The darker notes of Plevey and Cmielewski-Starrs’ collaboration drive these points home, especially when the performance arena is invaded by the live presence of a drone. Plevey is no longer alone on stage dancing with and against the cinematic image of herself and the drone. Her drone combatant has now physically entered the space. This radically recalibrates the experience of the audience, who no doubt subliminally reason that relative safety precautions have been taken. After all, viewing big, dangerous nature from a point of safety has always been key to enjoyment of the sublime. Though the appearance of the drone will most likely trigger a rapidly suppressed involuntary adrenalin reaction—the fight or flight response—this suppression, as in the experience of the sublime, is part of the work’s physical thrill. Whilst certainly the onstage drone is not of war machine scale, not loaded with weaponry, nor combat ready, any audience member would still be very much aware of its capacity to harry, and select quarry other than the dancer onstage.

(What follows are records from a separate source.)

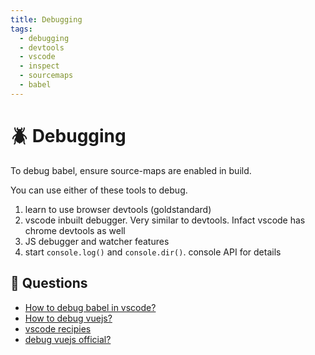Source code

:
 ```yaml
---
title: Debugging
tags:
  - debugging
  - devtools
  - vscode
  - inspect
  - sourcemaps
  - babel
---
```


# :beetle: Debugging

<TagLinks />

To debug babel, ensure source-maps are enabled in build.

You can use either of these tools to debug.

1. learn to use browser devtools (goldstandard)
2. vscode inbuilt debugger. Very similar to devtools. Infact vscode has chrome devtools as well
3. JS debugger and watcher features
4. start `console.log()` and `console.dir()`. console API for details

## :football: Questions

- [How to debug babel in vscode?](https://stackoverflow.com/questions/38557822/debugging-in-visual-studio-code-with-babel-node)
- [How to debug vuejs?](https://forum.vuejs.org/t/debugging-vue-files-with-visual-studio-code/8022/14)
- [vscode recipies](https://github.com/Microsoft/vscode-recipes/blob/master/vuejs-cli/README.md)
- [debug vuejs official?](https://vuejs.org/v2/cookbook/debugging-in-vscode.html)

<Footer />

The gendered aspect of the performance, with an unarmed female quarry, draws further allusions to inadvertent attacks on civilians in combat zones.

The second work comes from a team in Hungary.  Initially a team led by Tamás Vicsek from the Department of Biological Physics at Eötvös University in Budapest created what they called ‘flying robots that communicate with each other directly and solve tasks collectively in a self-organized manner, without human intervention.’  Then, in collaboration with Nina Kov, an artist and choreographer based in the UK, the team developed ‘tools facilitating the interactivity between drones and humans’ and – in stark contrast to the first performance work – staged a ‘cooperation between [a] group of drones and humans through movement, which is instinctive and enjoyable…’  The result is a multi-media entertainment that is intended to show ‘the peaceful, civil and creative applications of drones, made possible by the collaboration between high level scientists and artists.’

You can see some of the preparations for the production in this video from YouTube:

And the stage performance at the Sziget Festival in 2015 in this one:

But you really ought to watch the video here, which opens with the disarming statement that

‘No computer-generated images were used.  No pilots, no pre-programmed routes, only dance and interactions.’

You won’t be surprised to learn that ‘Dirty Dancing” is closer in spirit to the first performance.  But both projects provide considerable food for thought about the incorporation of performance as a vital moment in analytical research, no?  (For my own, beginning attempts at a performance-work see here; this is drama, but I’ll be working with Wall Scholar Peter Klein on a musical collaboration around parallel themes, and now I’m starting to think about video and dance too…  But not until ‘Dirty Dancing’ is done!).